The fastest way to trust a conversion is to run the same query against both files and compare. Same aggregate, same numbers:
clickhouse local -q "SELECT 'parquet' AS src, country, count() AS c, round(sum(amount),2) AS amount FROM file('events.parquet') GROUP BY country ORDER BY country"
clickhouse local -q "SELECT 'orc' AS src, country, count() AS c, round(sum(amount),2) AS amount FROM file('events.orc') GROUP BY country ORDER BY country"
parquet AU 3 48.33
parquet DE 3 39.24
parquet FR 3 42.27
parquet GB 4 56.36
parquet IN 3 45.3
parquet US 4 60.4
orc AU 3 48.33
orc DE 3 39.24
orc FR 3 42.27
orc GB 4 56.36
orc IN 3 45.3
orc US 4 60.4
This is where a local command beats an upload-and-download converter site: you control the output, and you can script it. Pick the ORC compression method explicitly with a setting:
clickhouse local -q "SELECT * FROM file('events.parquet') INTO OUTFILE 'events_zstd.orc' TRUNCATE FORMAT ORC SETTINGS output_format_orc_compression_method='zstd'"

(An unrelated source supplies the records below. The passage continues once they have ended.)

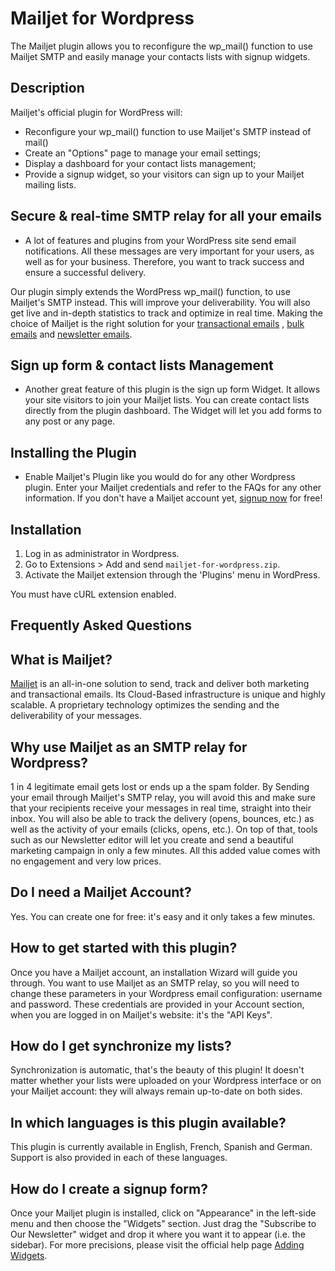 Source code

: Mailjet for Wordpress
=====================

The Mailjet plugin allows you to reconfigure the wp_mail() function to use Mailjet SMTP and easily manage your contacts lists with signup widgets.


Description
-----------

Mailjet's official plugin for WordPress will:

- Reconfigure your wp_mail() function to use Mailjet's SMTP instead of mail() 
- Create an "Options" page to manage your email settings; 
- Display a dashboard for your contact lists management;
- Provide a signup widget, so your visitors can sign up to your Mailjet mailing lists.


## Secure & real-time SMTP relay for all your emails
- A lot of features and plugins from your WordPress site send email notifications. All these messages are very important for your users, as well as for your business. Therefore, you want to track success and ensure a successful delivery. 

Our plugin simply extends the WordPress wp_mail() function, to use Mailjet's SMTP instead. This will improve your deliverability. You will also get live and in-depth statistics to track and optimize in real time. Making the choice of Mailjet is the right solution for your [transactional emails](http://www.mailjet.com/features/transactional-email.html) , [bulk emails](http://www.mailjet.com/features/bulk-email.html) and [newsletter emails](https://www.mailjet.com/features/newsletter-service.html).

## Sign up form & contact lists Management
-  Another great feature of this plugin is the sign up form Widget. It allows your site visitors to join your Mailjet lists. You can create contact lists directly from the plugin dashboard. The Widget will let you add forms to any post or any page.

## Installing the Plugin
-  Enable Mailjet's Plugin like you would do for any other Wordpress plugin. Enter your Mailjet credentials and refer to the FAQs for any other information. If you don't have a Mailjet account yet, [signup now](http://www.mailjet.com) for free!


Installation
------------

1. Log in as administrator in Wordpress.
2. Go to Extensions > Add and send `mailjet-for-wordpress.zip`.
3. Activate the Mailjet extension through the 'Plugins' menu in WordPress.

You must have cURL extension enabled.


Frequently Asked Questions
--------------------------

## What is Mailjet?
[Mailjet](http://www.mailjet.com) is an all-in-one solution to send, track and deliver both marketing and transactional emails. Its Cloud-Based infrastructure is unique and highly scalable. A proprietary technology optimizes the sending and the deliverability of your messages. 

## Why use Mailjet as an SMTP relay for Wordpress?
1 in 4 legitimate email gets lost or ends up a the spam folder. By Sending your email through Mailjet's SMTP relay, you will avoid this and make sure that your recipients receive your messages in real time, straight into their inbox. You will also be able to track the delivery (opens, bounces, etc.) as well as the activity of your emails (clicks, opens, etc.). On top of that, tools such as our Newsletter editor will let you create and send a beautiful marketing campaign in only a few minutes. All this added value comes with no engagement and very low prices.  

## Do I need a Mailjet Account?
Yes. You can create one for free: it's easy and it only takes a few minutes. 

## How to get started with this plugin?
Once you have a Mailjet account, an installation Wizard will guide you through. You want to use Mailjet as an SMTP relay, so you will need to change these parameters in your Wordpress email configuration: username and password. These credentials are provided in your Account section, when you are logged in on Mailjet's website: it's the "API Keys".

## How do I get synchronize my lists?
Synchronization is automatic, that's the beauty of this plugin! It doesn't matter whether your lists were uploaded on your Wordpress interface or on your Mailjet account: they will always remain up-to-date on both sides. 

## In which languages is this plugin available?
This plugin is currently available in English, French, Spanish and German. Support is also provided in each of these languages. 

## How do I create a signup form?
Once your Mailjet plugin is installed, click on "Appearance" in the left-side menu  and then choose the "Widgets" section. Just drag  the "Subscribe to Our Newsletter" widget and drop it where you want it to appear (i.e. the sidebar). For more precisions, please visit the official help page [Adding Widgets](http://en.support.wordpress.com/widgets/#adding-widgets).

zstd gives a strong size-to-speed balance; lz4 is faster to write and read with slightly larger files; none skips compression when something downstream re-compresses anyway. Because both Parquet and ORC are columnar, the per-column encodings do most of the work, and the codec mainly trades file size against CPU.
There is no row limit, no file-size cap, and the data never leaves your machine. The same command runs in a shell script, a cron job, or a CI step.

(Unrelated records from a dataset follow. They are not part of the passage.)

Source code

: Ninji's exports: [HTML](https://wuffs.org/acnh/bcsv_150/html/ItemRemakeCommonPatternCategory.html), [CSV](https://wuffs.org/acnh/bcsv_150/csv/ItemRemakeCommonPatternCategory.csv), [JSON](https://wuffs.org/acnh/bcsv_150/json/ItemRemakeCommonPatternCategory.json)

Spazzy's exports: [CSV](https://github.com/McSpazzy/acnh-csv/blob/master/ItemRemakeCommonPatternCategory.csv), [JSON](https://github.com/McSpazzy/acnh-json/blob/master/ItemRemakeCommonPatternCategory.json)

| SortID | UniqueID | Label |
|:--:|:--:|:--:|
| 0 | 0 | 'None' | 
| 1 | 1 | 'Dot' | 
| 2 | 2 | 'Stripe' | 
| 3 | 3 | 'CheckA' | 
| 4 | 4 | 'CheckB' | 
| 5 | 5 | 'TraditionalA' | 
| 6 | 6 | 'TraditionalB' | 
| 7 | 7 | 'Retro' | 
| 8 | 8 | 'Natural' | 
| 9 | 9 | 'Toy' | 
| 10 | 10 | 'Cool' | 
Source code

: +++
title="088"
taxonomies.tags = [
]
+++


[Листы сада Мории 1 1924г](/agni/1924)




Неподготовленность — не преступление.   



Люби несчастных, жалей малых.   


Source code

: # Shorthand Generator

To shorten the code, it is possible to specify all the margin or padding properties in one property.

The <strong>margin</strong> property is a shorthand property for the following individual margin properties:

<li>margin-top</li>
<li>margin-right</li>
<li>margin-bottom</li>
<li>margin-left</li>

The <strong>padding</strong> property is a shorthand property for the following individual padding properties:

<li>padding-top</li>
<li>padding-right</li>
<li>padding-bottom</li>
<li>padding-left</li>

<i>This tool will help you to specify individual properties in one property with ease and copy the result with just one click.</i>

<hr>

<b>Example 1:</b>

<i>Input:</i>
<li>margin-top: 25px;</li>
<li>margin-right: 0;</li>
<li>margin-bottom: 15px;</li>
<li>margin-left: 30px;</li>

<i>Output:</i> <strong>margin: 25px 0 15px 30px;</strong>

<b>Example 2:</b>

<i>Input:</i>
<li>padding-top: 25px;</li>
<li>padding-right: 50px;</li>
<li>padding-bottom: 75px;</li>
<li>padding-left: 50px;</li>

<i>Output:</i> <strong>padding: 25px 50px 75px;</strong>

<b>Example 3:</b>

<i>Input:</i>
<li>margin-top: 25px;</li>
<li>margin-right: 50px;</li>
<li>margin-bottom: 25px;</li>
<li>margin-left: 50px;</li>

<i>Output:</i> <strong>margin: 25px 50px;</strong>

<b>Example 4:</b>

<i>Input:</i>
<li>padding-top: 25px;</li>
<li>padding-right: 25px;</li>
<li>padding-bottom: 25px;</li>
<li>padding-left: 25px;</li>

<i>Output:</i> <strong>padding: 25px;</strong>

On a 3,000,000-row Parquet file (~22 MB), the full Parquet-to-ORC conversion runs in:
clickhouse local -q "SELECT * FROM file('events_large.parquet') INTO OUTFILE 'events_large.orc' TRUNCATE FORMAT ORC"
~0.73 seconds, best of three with a warm OS page cache, on an Apple M4 Pro laptop (14 cores, 24 GB RAM). The number can drift slightly under concurrent load, but the shape holds: the conversion is I/O-bound, not a heavyweight transform. The resulting ORC file is ~20 MB, in the same ballpark as the Parquet input, as expected for two compressed columnar formats over the same data.
Going the other way is the same one-liner with the formats swapped. See how to convert ORC to Parquet.
The same conversion runs in-process with chDB, the embeddable ClickHouse engine for Python. Same SQL, written straight to a file:
import chdb
chdb.query("SELECT * FROM file('events.parquet') INTO OUTFILE 'events_chdb.orc' TRUNCATE FORMAT ORC")
df = chdb.query(
"SELECT country, count() AS c, round(sum(amount), 2) AS amount "
"FROM file('events_chdb.orc') GROUP BY country ORDER BY country",
"DataFrame",
)
print(df.to_string(index=False))
country c amount
AU 3 48.33
DE 3 39.24
FR 3 42.27
GB 4 56.36
IN 3 45.30
US 4 60.40
No server, no temp files you have to manage, and the result lands in a real ORC file you can hand to any ORC reader.
The complete, runnable example lives in the ClickHouse examples repo: generate.sh to create the sample Parquet files (including the 3M-row file used for the timing above), run.sh with every command on this page, run.py plus run.ipynb for the chDB version, and expected_output.txt.
github.com/ClickHouse/examples/tree/main/local-analytics/convert-parquet-to-orc
The same SQL you ran here scales straight up: from a file on your laptop, to a ClickHouse server, to ClickHouse Cloud, with no rewrite.